Shallow vs. deep copying in Python

If you’ve worked with Lists in Python before, you’ll quickly realise that they work differently from primitives like integers and strings. Consider the following:

a = "hello"
b = a
a = "world"
print(a) # Outputs world
print(b) # Outputs hello

Notice that changing the value of a does not change the value of b. This is called passing by value. In Python, Lists do not behave this way:

a = [2, 3, 4, 5]
b = a
a.append(6)
print(a) # Outputs [2, 3, 4, 5, 6]
print(b) # Outputs [2, 3, 4, 5, 6]

In the above example, notice that changing the value of List a also changes the value of List b. This is because both a and b are referring to the same List, and this is called passing by reference.

Creating a separate copy

To work with a separate List in a new variable, we have to call the copy() method:

a = [2, 3, 4, 5]
b = a.copy()
a.append(6)
print(a) # Outputs [2, 3, 4, 5, 6]
print(b) # Outputs [2, 3, 4, 5]

This does not work, however, if your List contains other Lists (or other kinds of Collections like Sets and Dictionaries).

marksheet = [
    ["P", 68],
    ["M", 76]
]
copied_marksheet = marksheet.copy()
copied_marksheet[0][0] = "PM"

print(marksheet) # Outputs [["PM", 68], ["M", 76]]
print(copied_marksheet) # Outputs [["PM", 68], ["M", 76]]

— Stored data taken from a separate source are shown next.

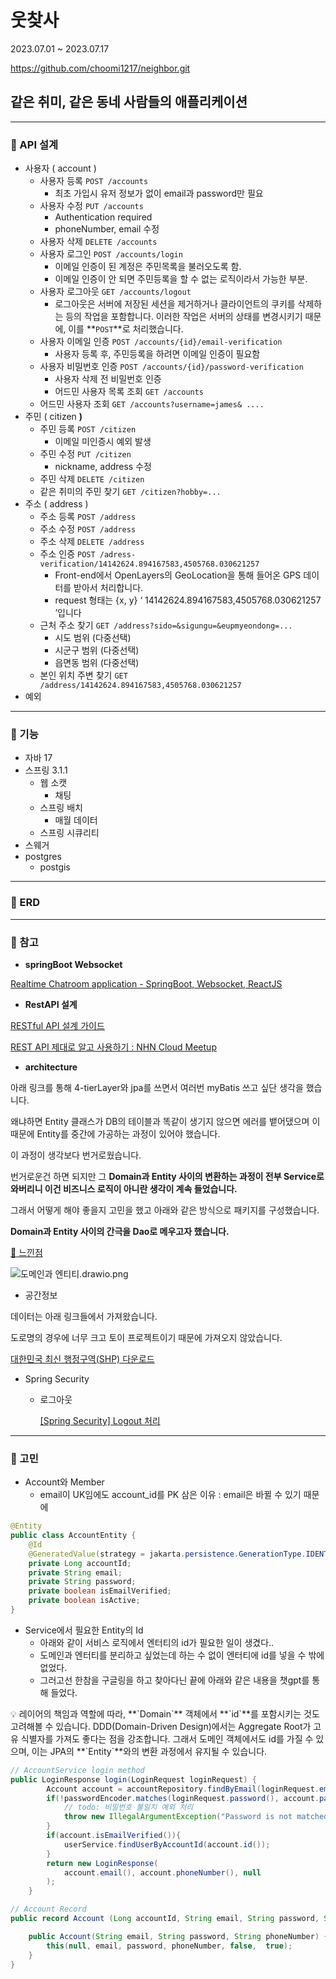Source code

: # 웃찾사

2023.07.01 ~ 2023.07.17

https://github.com/choomi1217/neighbor.git

## **같은 취미, 같은 동네 사람들의 애플리케이션**

---

### 🔧 API 설계

- 사용자 ( account )
    - 사용자 등록 `POST /accounts`
        - 최초 가입시 유저 정보가 없이 email과 password만 필요
    - 사용자 수정 `PUT /accounts`
        - Authentication required
        - phoneNumber, email 수정
    - 사용자 삭제 `DELETE /accounts`
    - 사용자 로그인 `POST /accounts/login`
        - 이메일 인증이 된 계정은 주민목록을 불러오도록 함.
        - 이메일 인증이 안 되면 주민등록을 할 수 없는 로직이라서 가능한 부분.
    - 사용자 로그아웃 `GET /accounts/logout`
        - 로그아웃은 서버에 저장된 세션을 제거하거나 클라이언트의 쿠키를 삭제하는 등의 작업을 포함합니다. 이러한 작업은 서버의 상태를 변경시키기 때문에, 이를 **`POST`**로 처리했습니다.
    - 사용자 이메일 인증 `POST /accounts/{id}/email-verification`
        - 사용자 등록 후, 주민등록을 하려면 이메일 인증이 필요함
    - 사용자 비밀번호 인증 `POST /accounts/{id}/password-verification`
        - 사용자 삭제 전 비밀번호 인증
        - 어드민 사용자 목록 조회 `GET /accounts`
    - 어드민 사용자 조회 `GET /accounts?username=james& ....`
- 주민 ( citizen **)**
    - 주민 등록 `POST /citizen`
        - 이메일 미인증시 예외 발생
    - 주민 수정 `PUT /citizen`
        - nickname, address 수정
    - 주민 삭제 `DELETE /citizen`
    - 같은 취미의 주민 찾기 `GET /citizen?hobby=...`
- 주소 ( address )
    - 주소 등록 `POST /address`
    - 주소 수정 `POST /address`
    - 주소 삭제 `DELETE /address`
    - 주소 인증 `POST /adress-verification/14142624.894167583,4505768.030621257`
        - Front-end에서 OpenLayers의 GeoLocation을 통해 들어온 GPS 데이터를 받아서 처리합니다.
        - request 형태는 {x, y} ‘ 14142624.894167583,4505768.030621257 ’입니다
    - 근처 주소 찾기 `GET /address?sido=&sigungu=&eupmyeondong=...`
        - 시도 범위 (다중선택)
        - 시군구 범위 (다중선택)
        - 읍면동 범위 (다중선택)
    - 본인 위치 주변 찾기 `GET /address/14142624.894167583,4505768.030621257`
- 예외

---

### 🔧 기능

- 자바 17
- 스프링 3.1.1
    - 웹 소캣
        - 채팅
    - 스프링 배치
        - 매월 데이터
    - 스프링 시큐리티
- 스웨거
- postgres
    - postgis

---

### 🔧 ERD

---

### 🔧 참고

- **springBoot Websocket**

[Realtime Chatroom application - SpringBoot, Websocket, ReactJS](https://www.youtube.com/watch?v=o_IjEDAuo8Y)

- **RestAPI 설계**

[RESTful API 설계 가이드](https://sanghaklee.tistory.com/57)

[REST API 제대로 알고 사용하기 : NHN Cloud Meetup](https://meetup.nhncloud.com/posts/92)

- **architecture**

아래 링크를 통해 4-tierLayer와 jpa를 쓰면서 여러번 myBatis 쓰고 싶단 생각을 했습니다.

왜냐하면 Entity 클래스가 DB의 테이블과 똑같이 생기지 않으면 에러를 뱉어댔으며 이 때문에 Entity를 중간에 가공하는 과정이 있어야 했습니다.

이 과정이 생각보다 번거로웠습니다.

번거로운건 하면 되지만 그 **Domain과 Entity 사이의 변환하는 과정이 전부 Service로 와버리니 이건 비즈니스 로직이 아니란 생각이 계속 들었습니다.**

그래서 어떻게 해야 좋을지 고민을 했고 아래와 같은 방식으로 패키지를 구성했습니다.

**Domain과 Entity 사이의 간극을 Dao로 메우고자 했습니다.**

[**🔧** 느낀점](https://www.notion.so/34ef725520e9424aaa479652d4ea19a8?pvs=21)

![도메인과 엔티티.drawio.png](https://s3-us-west-2.amazonaws.com/secure.notion-static.com/83bde2dc-58d4-40f2-9c8c-8b86a024fe02/%E1%84%83%E1%85%A9%E1%84%86%E1%85%A6%E1%84%8B%E1%85%B5%E1%86%AB%E1%84%80%E1%85%AA_%E1%84%8B%E1%85%A6%E1%86%AB%E1%84%90%E1%85%B5%E1%84%90%E1%85%B5.drawio.png)

- 공간정보

데이터는 아래 링크들에서 가져왔습니다.

도로명의 경우에 너무 크고 토이 프로젝트이기 때문에 가져오지 않았습니다.

[대한민국 최신 행정구역(SHP) 다운로드](http://www.gisdeveloper.co.kr/?p=2332)

- Spring Security
    - 로그아웃

      [[Spring Security] Logout 처리](https://velog.io/@dailylifecoding/spring-security-logout-feature)


---

### 🤔 고민

- Account와 Member
    - email이 UK임에도 account_id를 PK 삼은 이유 : email은 바뀔 수 있기 때문에

```java
@Entity
public class AccountEntity {
    @Id
    @GeneratedValue(strategy = jakarta.persistence.GenerationType.IDENTITY)
    private Long accountId;
    private String email;
    private String password;
    private boolean isEmailVerified;
    private boolean isActive;
}
```

- Service에서 필요한 Entity의 Id
    - 아래와 같이 서비스 로직에서 엔터티의 id가 필요한 일이 생겼다..
    - 도메인과 엔터티를 분리하고 싶었는데 하는 수 없이 엔터티에 id를 넣을 수 밖에 없었다.
    - 그러고선 한참을 구글링을 하고 찾아다닌 끝에 아래와 같은 내용을 챗gpt를 통해 들었다.

<aside>
💡 레이어의 책임과 역할에 따라, **`Domain`** 객체에서 **`id`**를 포함시키는 것도 고려해볼 수 있습니다. DDD(Domain-Driven Design)에서는 Aggregate Root가 고유 식별자를 가져도 좋다는 점을 강조합니다. 그래서 도메인 객체에서도 id를 가질 수 있으며, 이는 JPA의 **`Entity`**와의 변환 과정에서 유지될 수 있습니다.

</aside>

```java
// AccountService login method
public LoginResponse login(LoginRequest loginRequest) {
        Account account = accountRepository.findByEmail(loginRequest.email());
        if(!passwordEncoder.matches(loginRequest.password(), account.password())){
            // todo: 비밀번호 불일치 예외 처리
            throw new IllegalArgumentException("Password is not matched");
        }
        if(account.isEmailVerified()){
            userService.findUserByAccountId(account.id());
        }
        return new LoginResponse(
            account.email(), account.phoneNumber(), null
        );
    }

// Account Record
public record Account (Long accountId, String email, String password, String phoneNumber, boolean isEmailVerified, boolean isActive) {

    public Account(String email, String password, String phoneNumber) {
        this(null, email, password, phoneNumber, false,  true);
    }
}
```

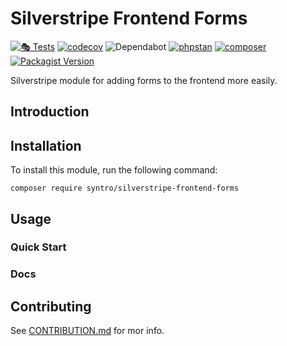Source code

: # Silverstripe Frontend Forms

[![🎭 Tests](https://github.com/syntro-opensource/silverstripe-frontend-forms/workflows/%F0%9F%8E%AD%20Tests/badge.svg)](https://github.com/syntro-opensource/silverstripe-frontend-forms/actions?query=workflow%3A%22%F0%9F%8E%AD+Tests%22+branch%3A%22master%22)
[![codecov](https://codecov.io/gh/syntro-opensource/silverstripe-frontend-forms/branch/master/graph/badge.svg)](https://codecov.io/gh/syntro-opensource/silverstripe-frontend-forms)
![Dependabot](https://img.shields.io/badge/dependabot-active-brightgreen?logo=dependabot)
[![phpstan](https://img.shields.io/badge/PHPStan-enabled-success)](https://github.com/phpstan/phpstan)
[![composer](https://img.shields.io/packagist/dt/syntro/silverstripe-frontend-forms?color=success&logo=composer)](https://packagist.org/packages/syntro/silverstripe-frontend-forms)
[![Packagist Version](https://img.shields.io/packagist/v/syntro/silverstripe-frontend-forms?label=stable&logo=composer)](https://packagist.org/packages/syntro/silverstripe-frontend-forms)

Silverstripe module for adding forms to the frontend more easily.

## Introduction


## Installation
To install this module, run the following command:
```
composer require syntro/silverstripe-frontend-forms
```

## Usage
### Quick Start


### Docs


## Contributing
See [CONTRIBUTION.md](CONTRIBUTION.md) for mor info.
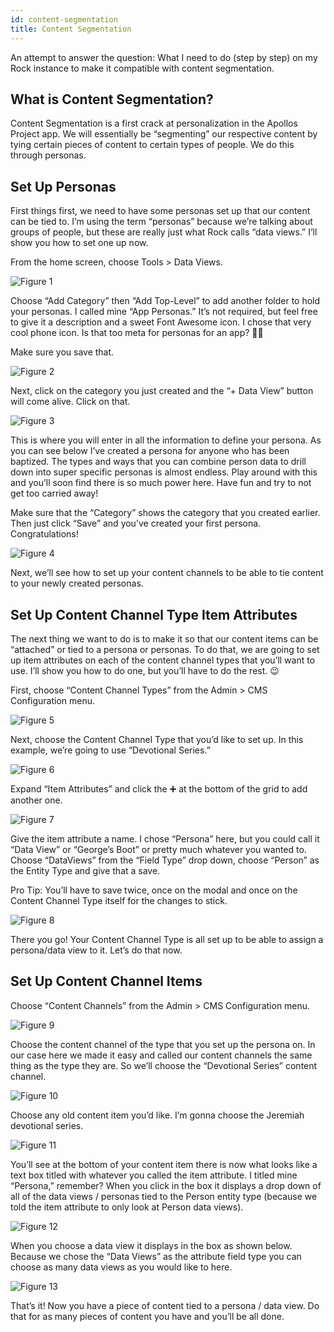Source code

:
 ```yaml
---
id: content-segmentation
title: Content Segmentation
---
```


An attempt to answer the question: What I need to do (step by step) on my Rock instance to make it compatible with content segmentation.

## What is Content Segmentation?
Content Segmentation is a first crack at personalization in the Apollos Project app. We will essentially be “segmenting” our respective content by tying certain pieces of content to certain types of people. We do this through personas.

## Set Up Personas
First things first, we need to have some personas set up that our content can be tied to. I’m using the term “personas” because we’re talking about groups of people, but these are really just what Rock calls “data views.” I’ll show you how to set one up now.

From the home screen, choose Tools > Data Views.

![Figure 1](/docs/assets/content-segmentation/Figure1.png)


Choose “Add Category” then “Add Top-Level” to add another folder to hold your personas. I called mine “App Personas.” It’s not required, but feel free to give it a description and a sweet Font Awesome icon. I chose that very cool phone icon. Is that too meta for personas for an app? 🤷‍♂️

Make sure you save that.

![Figure 2](/docs/assets/content-segmentation/Figure2.png)

Next, click on the category you just created and the “+ Data View” button will come alive. Click on that.

![Figure 3](/docs/assets/content-segmentation/Figure3.png)

This is where you will enter in all the information to define your persona. As you can see below I’ve created a persona for anyone who has been baptized. The types and ways that you can combine person data to drill down into super specific personas is almost endless. Play around with this and you’ll soon find there is so much power here. Have fun and try to not get too carried away!

Make sure that the “Category” shows the category that you created earlier. Then just click “Save” and you’ve created your first persona. Congratulations!

![Figure 4](/docs/assets/content-segmentation/Figure4.png)

Next, we’ll see how to set up your content channels to be able to tie content to your newly created personas.

## Set Up Content Channel Type Item Attributes
The next thing we want to do is to make it so that our content items can be “attached” or tied to a persona or personas. To do that, we are going to set up item attributes on each of the content channel types that you’ll want to use. I’ll show you how to do one, but you’ll have to do the rest. 😉

First, choose “Content Channel Types” from the Admin > CMS Configuration menu.

![Figure 5](/docs/assets/content-segmentation/Figure5.png)

Next, choose the Content Channel Type that you’d like to set up. In this example, we’re going to use “Devotional Series.”

![Figure 6](/docs/assets/content-segmentation/Figure6.png)

Expand “Item Attributes” and click the ➕ at the bottom of the grid to add another one.

![Figure 7](/docs/assets/content-segmentation/Figure7.png)

Give the item attribute a name. I chose “Persona” here, but you could call it “Data View” or “George’s Boot” or pretty much whatever you wanted to. Choose “DataViews” from the “Field Type” drop down, choose “Person” as the Entity Type and give that a save.

Pro Tip: You’ll have to save twice, once on the modal and once on the Content Channel Type itself for the changes to stick.

![Figure 8](/docs/assets/content-segmentation/Figure8.png)

There you go! Your Content Channel Type is all set up to be able to assign a persona/data view to it. Let’s do that now.

## Set Up Content Channel Items
Choose “Content Channels” from the Admin > CMS Configuration menu.

![Figure 9](/docs/assets/content-segmentation/Figure9.png)

Choose the content channel of the type that you set up the persona on. In our case here we made it easy and called our content channels the same thing as the type they are. So we’ll choose the “Devotional Series” content channel.

![Figure 10](/docs/assets/content-segmentation/Figure10.png)

Choose any old content item you’d like. I’m gonna choose the Jeremiah devotional series.

![Figure 11](/docs/assets/content-segmentation/Figure11.png)

You’ll see at the bottom of your content item there is now what looks like a text box titled with whatever you called the item attribute. I titled mine “Persona,” remember? When you click in the box it displays a drop down of all of the data views / personas tied to the Person entity type (because we told the item attribute to only look at Person data views).

![Figure 12](/docs/assets/content-segmentation/Figure12.png)

When you choose a data view it displays in the box as shown below. Because we chose the “Data Views” as the attribute field type you can choose as many data views as you would like to here.

![Figure 13](/docs/assets/content-segmentation/Figure13.png)

That’s it! Now you have a piece of content tied to a persona / data view. Do that for as many pieces of content you have and you’ll be all done.
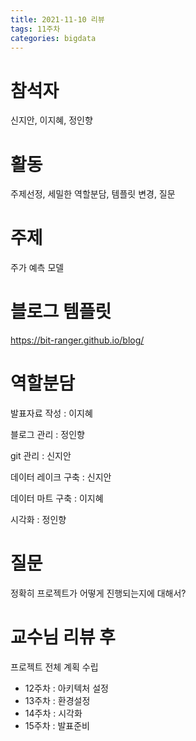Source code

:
 ```yaml
---
title: 2021-11-10 리뷰
tags: 11주차
categories: bigdata
---
```

# 참석자
신지안, 이지혜, 정인향

# 활동
주제선정, 세밀한 역할분담, 템플릿 변경, 질문

# 주제
주가 예측 모델

# 블로그 템플릿
https://bit-ranger.github.io/blog/

# 역할분담
발표자료 작성 : 이지혜

블로그 관리 : 정인향

git 관리 : 신지안

데이터 레이크 구축 : 신지안

데이터 마트 구축 : 이지혜

시각화 : 정인향

# 질문
정확히 프로젝트가 어떻게 진행되는지에 대해서?

# 교수님 리뷰 후
프로젝트 전체 계획 수립
- 12주차 : 아키텍처 설정
- 13주차 : 환경설정
- 14주차 : 시각화
- 15주차 : 발표준비
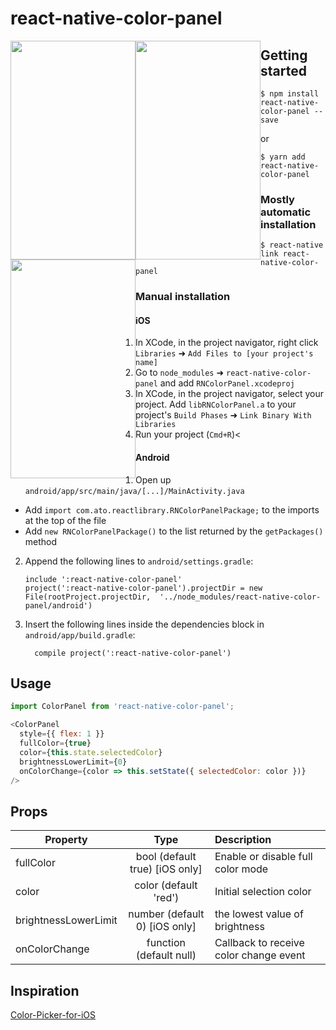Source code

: 
# react-native-color-panel

<div>
<img width="200" height="350" style="float: left" src="https://user-images.githubusercontent.com/17483938/53002929-c8def500-3425-11e9-9b5f-02948b3aad98.gif" />
<img width="200" height="350" style="float: left" src="https://user-images.githubusercontent.com/17483938/53003144-3559f400-3426-11e9-8212-6a7cd27d42f0.PNG" />
<img width="200" height="350" style="float: left" src="https://user-images.githubusercontent.com/17483938/53003146-3559f400-3426-11e9-9752-5c0c73afa92e.PNG" />
</div>

## Getting started

`$ npm install react-native-color-panel --save`

or

`$ yarn add react-native-color-panel`

### Mostly automatic installation

`$ react-native link react-native-color-panel`

### Manual installation


#### iOS

1. In XCode, in the project navigator, right click `Libraries` ➜ `Add Files to [your project's name]`
2. Go to `node_modules` ➜ `react-native-color-panel` and add `RNColorPanel.xcodeproj`
3. In XCode, in the project navigator, select your project. Add `libRNColorPanel.a` to your project's `Build Phases` ➜ `Link Binary With Libraries`
4. Run your project (`Cmd+R`)<

#### Android

1. Open up `android/app/src/main/java/[...]/MainActivity.java`
  - Add `import com.ato.reactlibrary.RNColorPanelPackage;` to the imports at the top of the file
  - Add `new RNColorPanelPackage()` to the list returned by the `getPackages()` method
2. Append the following lines to `android/settings.gradle`:
  	```
  	include ':react-native-color-panel'
  	project(':react-native-color-panel').projectDir = new File(rootProject.projectDir, 	'../node_modules/react-native-color-panel/android')
  	```
3. Insert the following lines inside the dependencies block in `android/app/build.gradle`:
  	```
      compile project(':react-native-color-panel')
  	```
  	
## Usage
```javascript
import ColorPanel from 'react-native-color-panel';

<ColorPanel
  style={{ flex: 1 }}
  fullColor={true}
  color={this.state.selectedColor}
  brightnessLowerLimit={0}
  onColorChange={color => this.setState({ selectedColor: color })}
/>
```


## Props

| Property                                |                   Type                   | Description                           |
| --------------------------------------- | :--------------------------------------: | :--------------------------------------- |
| fullColor                                |           bool (default true) [iOS only]           | Enable or disable full color mode               |
| color                                   |                  color (default 'red')                  | Initial selection color |
| brightnessLowerLimit                    |                  number (default 0) [iOS only]         | the lowest value of brightness  |
| onColorChange                    |           function (default null)           | Callback to receive color change event 

## Inspiration
[Color-Picker-for-iOS](https://github.com/hayashi311/Color-Picker-for-iOS)
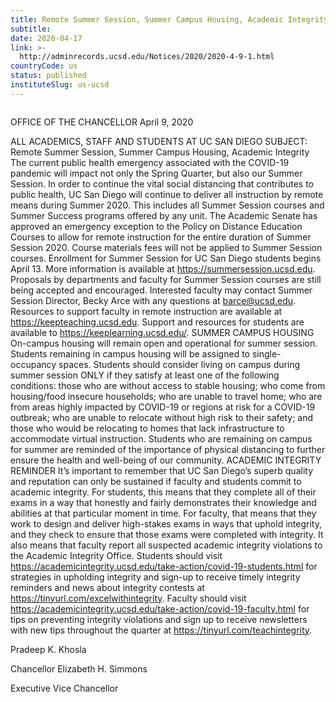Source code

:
 ```yaml
---
title: Remote Summer Session, Summer Campus Housing, Academic Integrity
subtitle: 
date: 2020-04-17
link: >-
  http://adminrecords.ucsd.edu/Notices/2020/2020-4-9-1.html
countryCode: us
status: published
instituteSlug: us-ucsd
---
```

![]()

OFFICE OF THE CHANCELLOR April 9, 2020

ALL ACADEMICS, STAFF AND STUDENTS AT UC SAN DIEGO SUBJECT: Remote Summer Session, Summer Campus Housing, Academic Integrity The current public health emergency associated with the COVID-19 pandemic will impact not only the Spring Quarter, but also our Summer Session. In order to continue the vital social distancing that contributes to public health, UC San Diego will continue to deliver all instruction by remote means during Summer 2020. This includes all Summer Session courses and Summer Success programs offered by any unit. The Academic Senate has approved an emergency exception to the Policy on Distance Education Courses to allow for remote instruction for the entire duration of Summer Session 2020. Course materials fees will not be applied to Summer Session courses. Enrollment for Summer Session for UC San Diego students begins April 13. More information is available at https://summersession.ucsd.edu. Proposals by departments and faculty for Summer Session courses are still being accepted and encouraged. Interested faculty may contact Summer Session Director, Becky Arce with any questions at barce@ucsd.edu. Resources to support faculty in remote instruction are available at https://keepteaching.ucsd.edu. Support and resources for students are available to https://keeplearning.ucsd.edu/. SUMMER CAMPUS HOUSING On-campus housing will remain open and operational for summer session. Students remaining in campus housing will be assigned to single-occupancy spaces. Students should consider living on campus during summer session ONLY if they satisfy at least one of the following conditions: those who are without access to stable housing; who come from housing/food insecure households; who are unable to travel home; who are from areas highly impacted by COVID-19 or regions at risk for a COVID-19 outbreak; who are unable to relocate without high risk to their safety; and those who would be relocating to homes that lack infrastructure to accommodate virtual instruction. Students who are remaining on campus for summer are reminded of the importance of physical distancing to further ensure the health and well-being of our community. ACADEMIC INTEGRITY REMINDER It’s important to remember that UC San Diego’s superb quality and reputation can only be sustained if faculty and students commit to academic integrity. For students, this means that they complete all of their exams in a way that honestly and fairly demonstrates their knowledge and abilities at that particular moment in time. For faculty, that means that they work to design and deliver high-stakes exams in ways that uphold integrity, and they check to ensure that those exams were completed with integrity. It also means that faculty report all suspected academic integrity violations to the Academic Integrity Office. Students should visit https://academicintegrity.ucsd.edu/take-action/covid-19-students.html for strategies in upholding integrity and sign-up to receive timely integrity reminders and news about integrity contests at https://tinyurl.com/excelwithintegrity. Faculty should visit https://academicintegrity.ucsd.edu/take-action/covid-19-faculty.html for tips on preventing integrity violations and sign up to receive newsletters with new tips throughout the quarter at https://tinyurl.com/teachintegrity.



Pradeep K. Khosla

Chancellor Elizabeth H. Simmons

Executive Vice Chancellor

Here, modifying marksheet affects the copied_marksheet because only the external List is copied, and the nested (internal) Lists are not. To properly copy nested Lists like these, you need to do a deep copy:

marksheet = [
    ["P", 68],
    ["M", 76]
]
copied_marksheet = []
for row in marksheet:
    copied_marksheet.append(row.copy())
copied_marksheet[0][0] = "PM"

print(marksheet) # Outputs [["P", 68], ["M", 76]]
print(copied_marksheet) # Outputs [["PM", 68], ["M", 76]]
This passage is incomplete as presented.